Out-of-Dynamics
Imitation Learning
Yiwen Qiu , Jialong Wu , Zhangjie Cao , Mingsheng Long [Openreview] [arXiv]
Yiwen Qiu , Jialong Wu , Zhangjie Cao , Mingsheng Long [Openreview] [arXiv]
Existing imitation learning works mainly assume that the demonstrator who collects demonstrations share the same dynamics as the imitator. However, the assumption limits the usage of imitation learning, especially when collecting demonstrations for the imitator is difficult. In this paper, we study out-of-dynamics imitation learning (OOD-IL), which relaxes the assumption to that the demonstrator and the imitator have the same state spaces but could have different action spaces and dynamics. OOD-IL enables imitation learning to utilize demonstrations from a wide range of demonstrators but introduces a new challenge: some demonstrations cannot be achieved by the imitator due to the different dynamics.
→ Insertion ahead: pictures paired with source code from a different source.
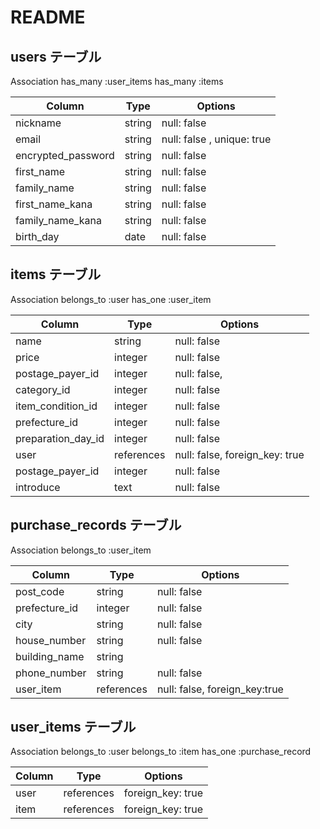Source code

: # README
## users テーブル
Association
has_many :user_items
has_many :items

| Column             | Type       | Options                    |
| ------------------ | ---------- | ---------------------------|
| nickname           | string     | null: false                |
| email              | string     | null: false , unique: true |
| encrypted_password | string     | null: false                |
| first_name         | string     | null: false                |
| family_name        | string     | null: false                |
| first_name_kana    | string     | null: false                |
| family_name_kana   | string     | null: false                |
| birth_day          | date       | null: false                |

## items テーブル
Association
belongs_to :user
has_one :user_item

| Column             | Type       | Options                        |
| -----------------  | ---------- | ------------------------------ |
| name               | string     | null: false                    |
| price              | integer    | null: false                    |
| postage_payer_id   | integer    | null: false,                   |
| category_id        | integer    | null: false                    |
| item_condition_id  | integer    | null: false                    |
| prefecture_id      | integer    | null: false                    |
| preparation_day_id | integer    | null: false                    |
| user               | references | null: false, foreign_key: true |
| postage_payer_id   | integer    | null: false                    |
| introduce          | text       | null: false                    |

## purchase_records テーブル
Association
belongs_to :user_item

| Column                       | Type       | Options                       |
| -----------------------------| ---------- | ----------------------------- |
| post_code                    | string     | null: false                   |
| prefecture_id                | integer    | null: false                   |
| city                         | string     | null: false                   |
| house_number                 | string     | null: false                   |
| building_name                | string     |                               |
| phone_number                 | string     | null: false                   |
| user_item                    | references | null: false, foreign_key:true |

## user_items テーブル
Association
belongs_to :user
belongs_to :item
has_one :purchase_record

| Column    | Type       | Options           |
| --------- | ---------- | ----------------- |
| user      | references | foreign_key: true |
| item      | references | foreign_key: true |
               
                       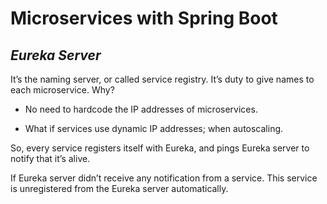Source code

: # **Microservices with Spring Boot**

## _Eureka Server_

It’s the naming server, or called service registry. It’s duty to give names to each microservice. Why?

- No need to hardcode the IP addresses of microservices.

- What if services use dynamic IP addresses; when autoscaling.

So, every service registers itself with Eureka, and pings Eureka server to notify that it’s alive.

If Eureka server didn’t receive any notification from a service. This service is unregistered from the Eureka server automatically.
We develop a transferability measurement to tackle this newly-emerged challenge. We firstly design a novel sequence-based contrastive clustering algorithm to cluster demonstrations from the same mode to avoid the mutual interference of demonstrations from different modes, and then learn the transferability of each demonstration with an adversarial-learning based algorithm in each cluster. Experiment results on several MuJoCo environments, a driving environment, and a simulated robot environment show that the proposed transferability measurement more accurately finds and down-weights non-transferable demonstrations and outperforms prior works on the final imitation learning performance. The followings are the algorithm outline and videos for our experiments.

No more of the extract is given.